Tanz- und Theaterfestival Rodeo:Die Welt von morgen bauen

Rodeo

Alles im Fluss - in Micha Puruckers Kurzfilm "flying chairs" wiederholen sich Bewegungsmuster in Zeitlupe.

(Foto: Beate Zeller)

Rodeo entdeckt neue Spielorte

Von Marleen Beisheim

Das Stück bediene Klischees eines weißen Publikums, und die pakistanische Herkunft des Autors sei keine Legitimation für Islamfeindlichkeit - das sitzt. Im Poetry-Slam-Style kritisiert Ayşe Güvendiren das Theaterstück "Geächtet" von Ayad Akhtar. Seit 2016 wird dieses an den Theatern rauf und runter gespielt. In ihrer Performance "Gegensätze / gegen Sätze" aber fragt Güvendiren, warum Goethe immer hinterfragt, aber Akhtars Stück meist so unkritisch auf die Bühne gebracht würde. Sie liest Dialoge daraus vor und kommentiert diese. Güvendiren hält ein Plädoyer für ein kritischeres Draufschauen, die künstlerische Form ist jedoch etwas mühsam. Nach der Performance aber möchte man vor allem selbst gern "Geächtet" schauen und sich ein Urteil bilden.
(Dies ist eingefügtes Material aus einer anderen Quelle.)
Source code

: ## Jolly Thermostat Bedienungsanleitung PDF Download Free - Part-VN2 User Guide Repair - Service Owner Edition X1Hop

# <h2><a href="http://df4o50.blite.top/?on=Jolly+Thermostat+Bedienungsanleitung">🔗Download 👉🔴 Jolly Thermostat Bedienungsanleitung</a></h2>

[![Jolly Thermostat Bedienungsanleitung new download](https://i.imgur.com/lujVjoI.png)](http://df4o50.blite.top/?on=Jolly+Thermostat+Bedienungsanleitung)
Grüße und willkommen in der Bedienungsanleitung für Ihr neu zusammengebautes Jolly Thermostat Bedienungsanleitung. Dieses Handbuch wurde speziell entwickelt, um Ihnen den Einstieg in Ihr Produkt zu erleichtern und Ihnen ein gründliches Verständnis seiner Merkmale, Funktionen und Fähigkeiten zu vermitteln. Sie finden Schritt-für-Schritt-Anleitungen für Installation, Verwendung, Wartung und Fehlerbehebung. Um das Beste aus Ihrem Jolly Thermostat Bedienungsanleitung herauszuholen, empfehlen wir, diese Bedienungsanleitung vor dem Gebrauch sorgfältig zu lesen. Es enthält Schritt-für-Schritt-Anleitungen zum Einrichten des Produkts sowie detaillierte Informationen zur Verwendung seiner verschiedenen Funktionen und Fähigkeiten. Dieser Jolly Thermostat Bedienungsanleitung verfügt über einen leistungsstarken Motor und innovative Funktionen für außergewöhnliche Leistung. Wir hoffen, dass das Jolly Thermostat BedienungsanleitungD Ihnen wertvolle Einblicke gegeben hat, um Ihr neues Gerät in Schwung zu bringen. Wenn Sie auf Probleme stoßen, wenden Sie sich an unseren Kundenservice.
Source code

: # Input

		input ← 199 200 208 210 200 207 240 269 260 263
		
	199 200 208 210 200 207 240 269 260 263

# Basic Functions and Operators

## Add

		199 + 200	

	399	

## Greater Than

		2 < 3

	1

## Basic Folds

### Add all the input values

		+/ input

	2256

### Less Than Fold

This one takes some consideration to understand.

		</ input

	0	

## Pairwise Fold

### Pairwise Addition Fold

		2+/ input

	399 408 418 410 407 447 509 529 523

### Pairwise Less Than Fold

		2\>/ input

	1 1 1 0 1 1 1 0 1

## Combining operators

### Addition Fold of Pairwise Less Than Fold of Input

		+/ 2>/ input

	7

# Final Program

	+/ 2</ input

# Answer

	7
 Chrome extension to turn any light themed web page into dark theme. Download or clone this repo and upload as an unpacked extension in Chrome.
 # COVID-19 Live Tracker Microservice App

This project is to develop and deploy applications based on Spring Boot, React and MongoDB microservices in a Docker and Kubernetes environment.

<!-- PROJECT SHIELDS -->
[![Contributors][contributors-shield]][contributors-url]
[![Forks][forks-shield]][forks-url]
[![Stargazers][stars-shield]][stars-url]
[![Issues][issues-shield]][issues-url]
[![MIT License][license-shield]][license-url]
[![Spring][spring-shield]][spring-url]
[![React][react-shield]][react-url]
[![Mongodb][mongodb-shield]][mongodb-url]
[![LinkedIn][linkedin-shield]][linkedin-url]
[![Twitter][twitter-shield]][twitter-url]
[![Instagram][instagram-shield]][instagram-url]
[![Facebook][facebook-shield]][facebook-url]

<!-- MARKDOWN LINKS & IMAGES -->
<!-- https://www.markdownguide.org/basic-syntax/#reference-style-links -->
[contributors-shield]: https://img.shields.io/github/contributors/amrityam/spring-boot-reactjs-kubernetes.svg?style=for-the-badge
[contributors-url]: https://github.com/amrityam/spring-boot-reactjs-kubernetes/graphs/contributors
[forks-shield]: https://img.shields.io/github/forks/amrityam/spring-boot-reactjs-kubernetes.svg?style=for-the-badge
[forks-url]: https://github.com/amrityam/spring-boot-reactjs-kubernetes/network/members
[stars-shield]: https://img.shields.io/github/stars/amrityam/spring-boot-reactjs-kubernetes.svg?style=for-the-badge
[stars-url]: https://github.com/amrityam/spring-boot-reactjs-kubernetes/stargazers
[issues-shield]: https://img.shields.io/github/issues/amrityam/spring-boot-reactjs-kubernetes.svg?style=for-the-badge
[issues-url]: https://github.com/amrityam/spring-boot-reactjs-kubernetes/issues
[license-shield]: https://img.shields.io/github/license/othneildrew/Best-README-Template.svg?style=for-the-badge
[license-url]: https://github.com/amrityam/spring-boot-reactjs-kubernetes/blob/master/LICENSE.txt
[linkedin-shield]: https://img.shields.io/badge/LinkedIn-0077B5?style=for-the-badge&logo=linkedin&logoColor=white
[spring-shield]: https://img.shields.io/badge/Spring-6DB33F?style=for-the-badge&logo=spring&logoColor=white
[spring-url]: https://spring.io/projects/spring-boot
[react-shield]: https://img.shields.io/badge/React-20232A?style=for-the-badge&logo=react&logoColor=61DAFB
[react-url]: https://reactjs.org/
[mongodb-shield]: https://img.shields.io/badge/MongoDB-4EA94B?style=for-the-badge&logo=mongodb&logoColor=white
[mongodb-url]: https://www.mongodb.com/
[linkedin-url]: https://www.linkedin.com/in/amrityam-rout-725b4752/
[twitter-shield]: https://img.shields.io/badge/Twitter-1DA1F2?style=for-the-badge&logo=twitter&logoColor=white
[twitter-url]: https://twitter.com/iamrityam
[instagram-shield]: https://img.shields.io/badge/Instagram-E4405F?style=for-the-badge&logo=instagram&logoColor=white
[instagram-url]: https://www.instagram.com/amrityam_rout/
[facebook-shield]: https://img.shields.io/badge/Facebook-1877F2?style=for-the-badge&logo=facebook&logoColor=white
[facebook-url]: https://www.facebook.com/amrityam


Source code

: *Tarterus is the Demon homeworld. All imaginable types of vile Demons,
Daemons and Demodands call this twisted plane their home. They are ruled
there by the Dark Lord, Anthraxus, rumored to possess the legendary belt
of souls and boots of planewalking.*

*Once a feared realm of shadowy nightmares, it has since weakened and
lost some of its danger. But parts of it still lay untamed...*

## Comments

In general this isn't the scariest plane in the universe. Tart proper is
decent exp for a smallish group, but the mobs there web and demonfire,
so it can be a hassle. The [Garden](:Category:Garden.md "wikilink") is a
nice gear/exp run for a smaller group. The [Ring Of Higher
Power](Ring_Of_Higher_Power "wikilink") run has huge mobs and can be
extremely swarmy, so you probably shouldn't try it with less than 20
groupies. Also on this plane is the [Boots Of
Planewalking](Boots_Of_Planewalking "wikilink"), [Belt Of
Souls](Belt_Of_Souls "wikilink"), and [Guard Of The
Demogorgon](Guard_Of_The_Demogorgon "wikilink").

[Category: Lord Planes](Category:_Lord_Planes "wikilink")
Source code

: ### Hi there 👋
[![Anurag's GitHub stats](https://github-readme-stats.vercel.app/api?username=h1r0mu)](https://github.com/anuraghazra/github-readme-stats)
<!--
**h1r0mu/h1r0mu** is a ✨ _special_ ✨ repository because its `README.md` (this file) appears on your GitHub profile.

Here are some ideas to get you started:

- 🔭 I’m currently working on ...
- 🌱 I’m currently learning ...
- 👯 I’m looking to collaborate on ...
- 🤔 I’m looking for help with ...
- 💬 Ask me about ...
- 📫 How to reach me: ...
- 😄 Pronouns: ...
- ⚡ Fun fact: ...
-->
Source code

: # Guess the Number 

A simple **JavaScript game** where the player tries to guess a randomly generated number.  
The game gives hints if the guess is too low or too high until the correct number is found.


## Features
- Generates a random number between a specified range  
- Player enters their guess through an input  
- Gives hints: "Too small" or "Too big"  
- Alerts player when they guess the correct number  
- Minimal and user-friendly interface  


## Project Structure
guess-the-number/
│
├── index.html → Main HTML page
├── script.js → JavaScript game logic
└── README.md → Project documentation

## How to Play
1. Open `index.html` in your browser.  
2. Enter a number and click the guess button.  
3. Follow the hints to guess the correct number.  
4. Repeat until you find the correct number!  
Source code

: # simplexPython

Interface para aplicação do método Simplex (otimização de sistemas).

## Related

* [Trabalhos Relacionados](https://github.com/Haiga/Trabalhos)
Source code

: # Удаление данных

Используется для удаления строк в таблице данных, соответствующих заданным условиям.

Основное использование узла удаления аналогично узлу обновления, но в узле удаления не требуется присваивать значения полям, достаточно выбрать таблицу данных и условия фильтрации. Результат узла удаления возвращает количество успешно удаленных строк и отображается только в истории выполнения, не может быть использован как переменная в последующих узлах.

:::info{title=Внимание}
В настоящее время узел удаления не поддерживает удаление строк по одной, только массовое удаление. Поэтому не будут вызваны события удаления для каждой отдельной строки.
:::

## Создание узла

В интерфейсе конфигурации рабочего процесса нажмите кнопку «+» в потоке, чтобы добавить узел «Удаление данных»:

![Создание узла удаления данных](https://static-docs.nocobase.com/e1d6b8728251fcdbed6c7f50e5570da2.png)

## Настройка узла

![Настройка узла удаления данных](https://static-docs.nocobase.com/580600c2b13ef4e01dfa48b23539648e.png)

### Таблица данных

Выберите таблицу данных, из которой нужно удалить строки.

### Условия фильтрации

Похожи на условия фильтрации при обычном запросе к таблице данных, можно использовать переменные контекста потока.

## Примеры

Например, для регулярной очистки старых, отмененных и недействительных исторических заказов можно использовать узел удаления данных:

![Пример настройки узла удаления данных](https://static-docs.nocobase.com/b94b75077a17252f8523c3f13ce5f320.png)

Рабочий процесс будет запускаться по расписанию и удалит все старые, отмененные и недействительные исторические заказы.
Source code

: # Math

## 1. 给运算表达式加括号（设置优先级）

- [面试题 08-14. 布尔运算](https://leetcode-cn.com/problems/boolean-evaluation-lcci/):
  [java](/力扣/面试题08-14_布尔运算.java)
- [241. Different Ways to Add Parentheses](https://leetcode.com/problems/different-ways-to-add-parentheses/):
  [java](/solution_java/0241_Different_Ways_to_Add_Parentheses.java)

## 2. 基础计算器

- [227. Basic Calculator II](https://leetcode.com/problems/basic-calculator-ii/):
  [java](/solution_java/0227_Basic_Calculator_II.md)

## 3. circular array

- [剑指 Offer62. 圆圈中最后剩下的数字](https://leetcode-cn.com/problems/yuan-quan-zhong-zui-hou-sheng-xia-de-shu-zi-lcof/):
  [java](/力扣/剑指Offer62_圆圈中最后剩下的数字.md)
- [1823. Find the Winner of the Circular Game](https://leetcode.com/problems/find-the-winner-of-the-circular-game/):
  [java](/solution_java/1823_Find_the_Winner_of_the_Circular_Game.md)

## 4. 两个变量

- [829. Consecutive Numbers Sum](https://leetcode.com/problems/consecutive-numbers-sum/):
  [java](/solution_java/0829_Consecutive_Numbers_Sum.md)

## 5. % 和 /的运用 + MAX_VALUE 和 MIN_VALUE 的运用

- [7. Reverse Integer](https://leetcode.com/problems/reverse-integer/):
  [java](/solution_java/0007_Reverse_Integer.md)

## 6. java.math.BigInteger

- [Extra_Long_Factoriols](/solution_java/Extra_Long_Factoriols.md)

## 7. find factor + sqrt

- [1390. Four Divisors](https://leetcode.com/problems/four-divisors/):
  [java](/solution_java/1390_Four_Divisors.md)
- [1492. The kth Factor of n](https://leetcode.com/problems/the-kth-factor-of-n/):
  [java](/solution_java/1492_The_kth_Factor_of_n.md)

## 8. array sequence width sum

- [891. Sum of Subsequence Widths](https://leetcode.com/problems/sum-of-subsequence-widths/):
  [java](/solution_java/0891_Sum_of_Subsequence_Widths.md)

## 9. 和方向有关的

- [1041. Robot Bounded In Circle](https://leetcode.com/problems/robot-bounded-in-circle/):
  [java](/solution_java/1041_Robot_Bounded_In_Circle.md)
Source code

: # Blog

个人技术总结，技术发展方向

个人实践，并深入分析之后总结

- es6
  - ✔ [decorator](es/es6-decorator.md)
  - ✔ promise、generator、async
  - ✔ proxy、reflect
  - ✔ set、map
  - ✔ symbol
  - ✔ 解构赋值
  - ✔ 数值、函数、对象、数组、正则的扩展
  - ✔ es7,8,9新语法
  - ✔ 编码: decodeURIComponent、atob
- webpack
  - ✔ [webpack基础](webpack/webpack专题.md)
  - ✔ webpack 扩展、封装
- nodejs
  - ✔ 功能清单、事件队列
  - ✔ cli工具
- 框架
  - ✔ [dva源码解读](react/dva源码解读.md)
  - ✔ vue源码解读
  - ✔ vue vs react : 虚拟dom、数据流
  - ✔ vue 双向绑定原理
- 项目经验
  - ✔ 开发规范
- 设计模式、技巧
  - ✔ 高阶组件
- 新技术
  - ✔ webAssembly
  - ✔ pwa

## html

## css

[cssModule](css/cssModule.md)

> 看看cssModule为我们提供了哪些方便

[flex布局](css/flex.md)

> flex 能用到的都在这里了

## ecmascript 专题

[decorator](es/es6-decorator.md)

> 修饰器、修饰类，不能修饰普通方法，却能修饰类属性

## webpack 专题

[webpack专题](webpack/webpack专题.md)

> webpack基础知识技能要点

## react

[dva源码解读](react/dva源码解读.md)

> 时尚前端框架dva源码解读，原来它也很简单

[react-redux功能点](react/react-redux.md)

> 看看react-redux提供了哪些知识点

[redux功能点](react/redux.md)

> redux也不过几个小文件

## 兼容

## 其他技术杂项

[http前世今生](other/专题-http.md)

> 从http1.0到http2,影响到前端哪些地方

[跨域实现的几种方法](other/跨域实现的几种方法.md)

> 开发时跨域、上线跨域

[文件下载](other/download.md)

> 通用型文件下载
Sich künstlerisch politischen Themen nähern und Fragen zu Diversität, sozialer Gerechtigkeit und Rassismus in den Fokus rücken - das will Rodeo 2020, das Festival der freien Tanz- und Theaterszene München. Seit 2010 findet das Festival alle zwei Jahre statt, traditionell wird eine Auswahl an geförderten Stücken gezeigt. Für die Jubiläumsausgabe wollte die neue künstlerische Leitung, bestehend aus Simone Egger, Karnik Gregorian und Bülent Kullukcu, die Stücke aus den gewöhnlichen Spielstätten holen und verteilt über den Sommer an zentrumsferneren Orten zeigen. Wegen Corona wurde das Festival allerdings komprimiert. Als Pop-up gab es im August schon Theatervorstellungen und Performances im Hasenbergl.

Den Auftakt für das richtige Festival bildete nun eine Tour durch Neuperlach, Gespräche, zwei Filme und eine Performance im Pepper Theater. Zwischen den 34 Besucherinnen und Besuchern waren coronabedingt Absperrbänder aufgespannt, ein richtiges Baustellen-Gefühl, immerhin.

Micha Puruckers im öffentlichen Raum geplante choreografische Intervention "Trajectory - pictures of the fleeting world" hätte perfekt in das Konzept von Rodeo gepasst: Kunst und die Stadtgesellschaft zusammenbringen. Wegen Corona wurde die Intervention in zwei Filme abgewandelt. Eine pink-rote Plakatwand mit Erdfunkstellen, oben rechts steht schwer erkennbar "significant moment". Im siebenminütigen Film "inner.ober.land" betrachten rot gekleidete Personen das Plakat, und man fragt sich, was sie sich fragen. Im Rhythmus experimenteller elektronischer Musik von Robert Merdzo reihen sich die Einzelbilder von Hinterköpfen mit Kopfhörern, Kapuzenpullover und Regenschirmen aneinander und werden bedeutsam. Zu was sie genau werden, bleibt offen. Puruckers Ausgangsfrage schwingt mit: Von welchem Moment an transformiert sich der Hintergrund zum Vordergrund, wann beginnt sich eine Form herauszuschälen?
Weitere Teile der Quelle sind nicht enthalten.